In the article “BYZANTINE SILK: SMUGGLING AND ESPIONAGE IN THE 6TH CENTURY CE” , a delegation of eastern orthodox monks under Justinian, broke two monopolies in the East – China on silk production and Persia on the silk trade routes to the West – by smuggling silkworms to the West, ensuring new Western silk production. This change made silk more accessible and less prohibitively expensive in the West by installing Byzantium as a new source for silk, which removed the middlemen in the cost equation (http://altmarius.ning.com/profiles/blogs/byzantine-silk-smuggling-and-espionage-in-the-6th-century-ce).

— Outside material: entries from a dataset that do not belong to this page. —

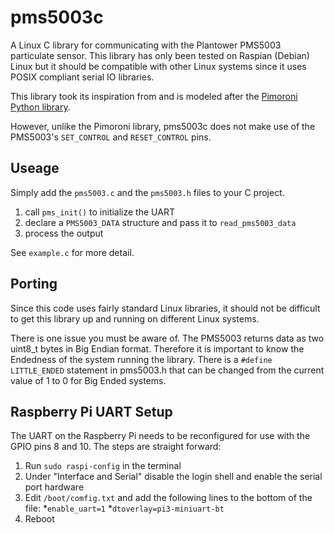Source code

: # pms5003c

A Linux C library for communicating with the Plantower PMS5003 particulate sensor. This library has only been tested on Raspian (Debian) Linux but it should be compatible with other Linux systems since it uses POSIX compliant serial IO libraries.

This library took its inspiration from and is modeled after the [Pimoroni Python library](https://github.com/pimoroni/pms5003-python).

However, unlike the Pimoroni library, pms5003c does not make use of the PMS5003's `SET_CONTROL` and `RESET_CONTROL` pins.

## Useage
Simply add the `pms5003.c` and the `pms5003.h` files to your C project.

1. call `pms_init()` to initialize the UART
2. declare a `PMS5003_DATA` structure and pass it to `read_pms5003_data`
3. process the output

See `example.c` for more detail.

## Porting
Since this code uses fairly standard Linux libraries, it should not be difficult to get this library up and running on different Linux systems. 

There is one issue you must be aware of. The PMS5003 returns data as two  uint8_t bytes in Big Endian format. Therefore it is important to know the Endedness of the system running the library. There is a `#define LITTLE_ENDED` statement in pms5003.h that can be changed from the current value of 1 to 0 for Big Ended systems.

## Raspberry Pi UART Setup
The UART on the Raspberry Pi needs to be reconfigured for use with the GPIO pins 8 and 10. The steps are straight forward:
1. Run `sudo raspi-config` in the terminal
2. Under "Interface and Serial" disable the login shell and enable the serial port hardware
3. Edit `/boot/comfig.txt` and add the following lines to the bottom of the file:
    *`enable_uart=1`
    *`dtoverlay=pi3-miniuart-bt`
4. Reboot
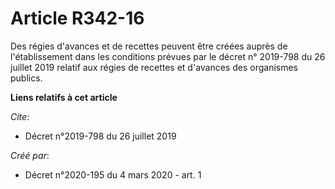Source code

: # Article R342-16

Des régies d'avances et de recettes peuvent être créées auprès de l'établissement dans les conditions prévues par le décret
n° 2019-798 du 26 juillet 2019 relatif aux régies de recettes et d'avances des organismes publics.

**Liens relatifs à cet article**

_Cite_:

  - Décret n°2019-798 du 26 juillet 2019

_Créé par_:

  - Décret n°2020-195 du 4 mars 2020 - art. 1
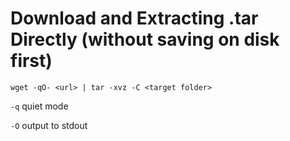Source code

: # Download and Extracting .tar Directly (without saving on disk first)

`
wget -qO- <url> | tar -xvz -C <target folder>
`

`-q` quiet  mode

`-O` output to stdout
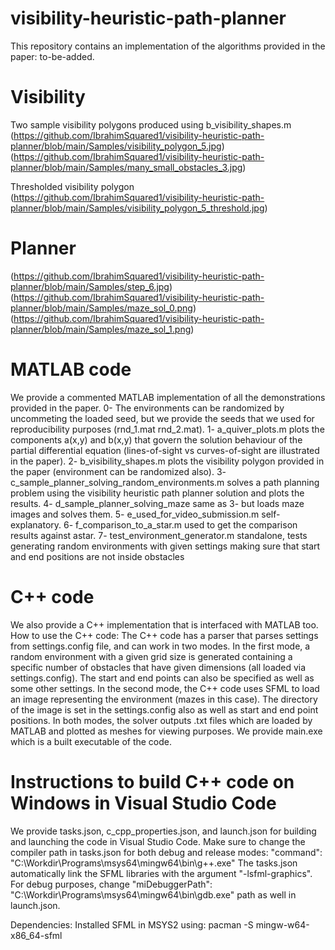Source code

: # visibility-heuristic-path-planner
This repository contains an implementation of the algorithms provided in the paper: to-be-added.

# Visibility
Two sample visibility polygons produced using b_visibility_shapes.m
(https://github.com/IbrahimSquared1/visibility-heuristic-path-planner/blob/main/Samples/visibility_polygon_5.jpg)
(https://github.com/IbrahimSquared1/visibility-heuristic-path-planner/blob/main/Samples/many_small_obstacles_3.jpg)

Thresholded visibility polygon
(https://github.com/IbrahimSquared1/visibility-heuristic-path-planner/blob/main/Samples/visibility_polygon_5_threshold.jpg)

# Planner
(https://github.com/IbrahimSquared1/visibility-heuristic-path-planner/blob/main/Samples/step_6.jpg)
(https://github.com/IbrahimSquared1/visibility-heuristic-path-planner/blob/main/Samples/maze_sol_0.png)
(https://github.com/IbrahimSquared1/visibility-heuristic-path-planner/blob/main/Samples/maze_sol_1.png)

# MATLAB code
We provide a commented MATLAB implementation of all the demonstrations provided in the paper.
  0- The environments can be randomized by uncommeting the loaded seed, but we provide the seeds that we used for reproducibility purposes (rnd_1.mat rnd_2.mat).
  1- a_quiver_plots.m plots the components a(x,y) and b(x,y) that govern the solution behaviour of the partial differential equation (lines-of-sight vs curves-of-sight are illustrated in the paper).
  2- b_visibility_shapes.m plots the visibility polygon provided in the paper (environment can be randomized also).
  3- c_sample_planner_solving_random_environments.m solves a path planning problem using the visibility heuristic path planner solution and plots the results.
  4- d_sample_planner_solving_maze same as 3- but loads maze images and solves them.
  5- e_used_for_video_submission.m self-explanatory.
  6- f_comparison_to_a_star.m used to get the comparison results against astar.
  7- test_environment_generator.m standalone, tests generating random environments with given settings making sure that start and end positions are not inside obstacles

# C++ code
We also provide a C++ implementation that is interfaced with MATLAB too.
How to use the C++ code:
The C++ code has a parser that parses settings from settings.config file, and can work in two modes. In the first mode, a random environment with a given grid size is generated containing a specific number of obstacles that have given dimensions (all loaded via settings.config). The start and end points can also be specified as well as some other settings.
In the second mode, the C++ code uses SFML to load an image representing the environment (mazes in this case). The directory of the image is set in the settings.config also as well as start and end point positions.
In both modes, the solver outputs .txt files which are loaded by MATLAB and plotted as meshes for viewing purposes.
We provide main.exe which is a built executable of the code.

# Instructions to build C++ code on Windows in Visual Studio Code
We provide tasks.json, c_cpp_properties.json, and launch.json for building and launching the code in Visual Studio Code.
Make sure to change the compiler path in tasks.json for both debug and release modes:
"command": "C:\\Workdir\\Programs\\msys64\\mingw64\\bin\\g++.exe"
The tasks.json automatically link the SFML libraries with the argument "-lsfml-graphics".
For debug purposes, change "miDebuggerPath": "C:\\Workdir\\Programs\\msys64\\mingw64\\bin\\gdb.exe" path as well in launch.json.

Dependencies:
Installed SFML in MSYS2 using: 
pacman -S mingw-w64-x86_64-sfml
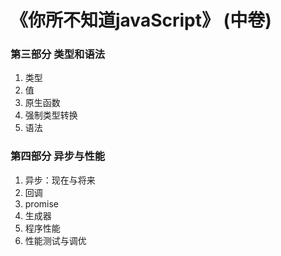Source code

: # 《你所不知道javaScript》  (中卷)



### 第三部分  类型和语法

1. 类型
2. 值
3. 原生函数
4. 强制类型转换
5. 语法



### 第四部分 异步与性能

1. 异步：现在与将来
2. 回调
3. promise
4. 生成器
5. 程序性能
6. 性能测试与调优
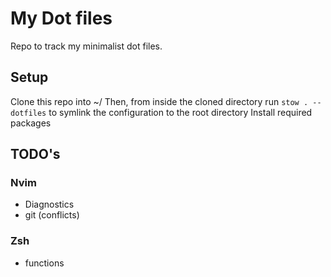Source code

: # My Dot files
Repo to track my minimalist dot files. 

## Setup
Clone this repo into ~/ Then, from inside the cloned directory run `stow . --dotfiles` to symlink the configuration to the root directory
Install required packages

## TODO's

### Nvim
- Diagnostics
- git (conflicts)

### Zsh
- functions
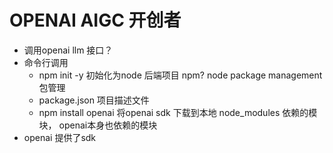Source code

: # OPENAI AIGC 开创者

- 调用openai llm 接口？
- 命令行调用 
    - npm init -y 初始化为node 后端项目
        npm? node package management 包管理
    - package.json 项目描述文件
    - npm install openai
        将openai sdk 下载到本地 node_modules
        依赖的模块， openai本身也依赖的模块 
 - openai 提供了sdk 
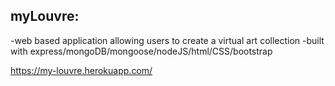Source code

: 

## myLouvre:

-web based application allowing users to create a virtual art collection
-built with express/mongoDB/mongoose/nodeJS/html/CSS/bootstrap

https://my-louvre.herokuapp.com/
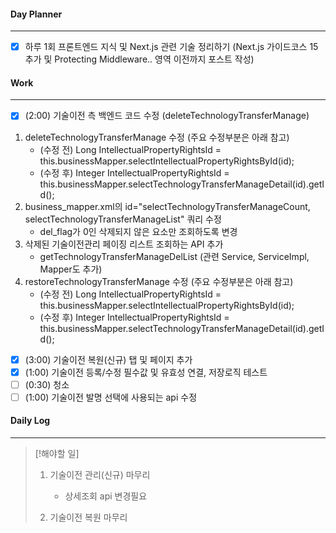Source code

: 
#### Day Planner
---
- [x] 하루 1회 프론트엔드 지식 및 Next.js 관련 기술 정리하기 (Next.js 가이드코스 15 추가 및 Protecting Middleware.. 영역 이전까지 포스트 작성)


#### Work
---
- [x] (2:00) 기술이전 측 백엔드 코드 수정 (deleteTechnologyTransferManage)
1. deleteTechnologyTransferManage 수정 (주요 수정부분은 아래 참고)
	- (수정 전) Long IntellectualPropertyRightsId = this.businessMapper.selectIntellectualPropertyRightsById(id); 
	- (수정 후) Integer IntellectualPropertyRightsId = this.businessMapper.selectTechnologyTransferManageDetail(id).getId();
2.  business_mapper.xml의 id="selectTechnologyTransferManageCount, selectTechnologyTransferManageList" 쿼리 수정
	- del_flag가 0인 삭제되지 않은 요소만 조회하도록 변경 
3. 삭제된 기술이전관리 페이징 리스트 조회하는 API 추가
	- getTechnologyTransferManageDelList (관련 Service, ServiceImpl, Mapper도 추가) 
4. restoreTechnologyTransferManage 수정 (주요 수정부분은 아래 참고)
	- (수정 전) Long IntellectualPropertyRightsId = this.businessMapper.selectIntellectualPropertyRightsById(id); 
	- (수정 후) Integer IntellectualPropertyRightsId = this.businessMapper.selectTechnologyTransferManageDetail(id).getId();

- [x] (3:00) 기술이전 복원(신규) 탭 및 페이지 추가  
- [x] (1:00) 기술이전 등록/수정 필수값 및 유효성 연결, 저장로직 테스트
- [ ] (0:30) 청소
- [ ] (1:00) 기술이전 발명 선택에 사용되는 api 수정

#### Daily Log
---
> [!해야할 일]
> 1. 기술이전 관리(신규) 마무리
>     - 상세조회 api 변경필요
>    
> 2. 기술이전 복원 마무리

The article’s conclusion is that ”this one 6th century event changed the course of history in how several silk monopolies in China and Persia were broken through industrial espionage and smuggling by the Byzantine world to set up a competing silk monopoly in the relative West. Because they were likely to know they were being watched by or sought by different suspicious groups en route, the Byzantine priestly spies were likely to have returned with their smuggled silkworms and potted mulberry shrubs by the northernmost route in order to avoid Sassanian interception, coming back to Constantinople at least two years after their initial setting out from Byzantium. We may never, if these priest spies were fully, publicly acknowledged, and justly and amply rewarded by Justinian and the imperial court for the risks they took, especially if they were austere types who were unlikely to personally wear this most luxurious fabric themselves at a time when silk was gold.”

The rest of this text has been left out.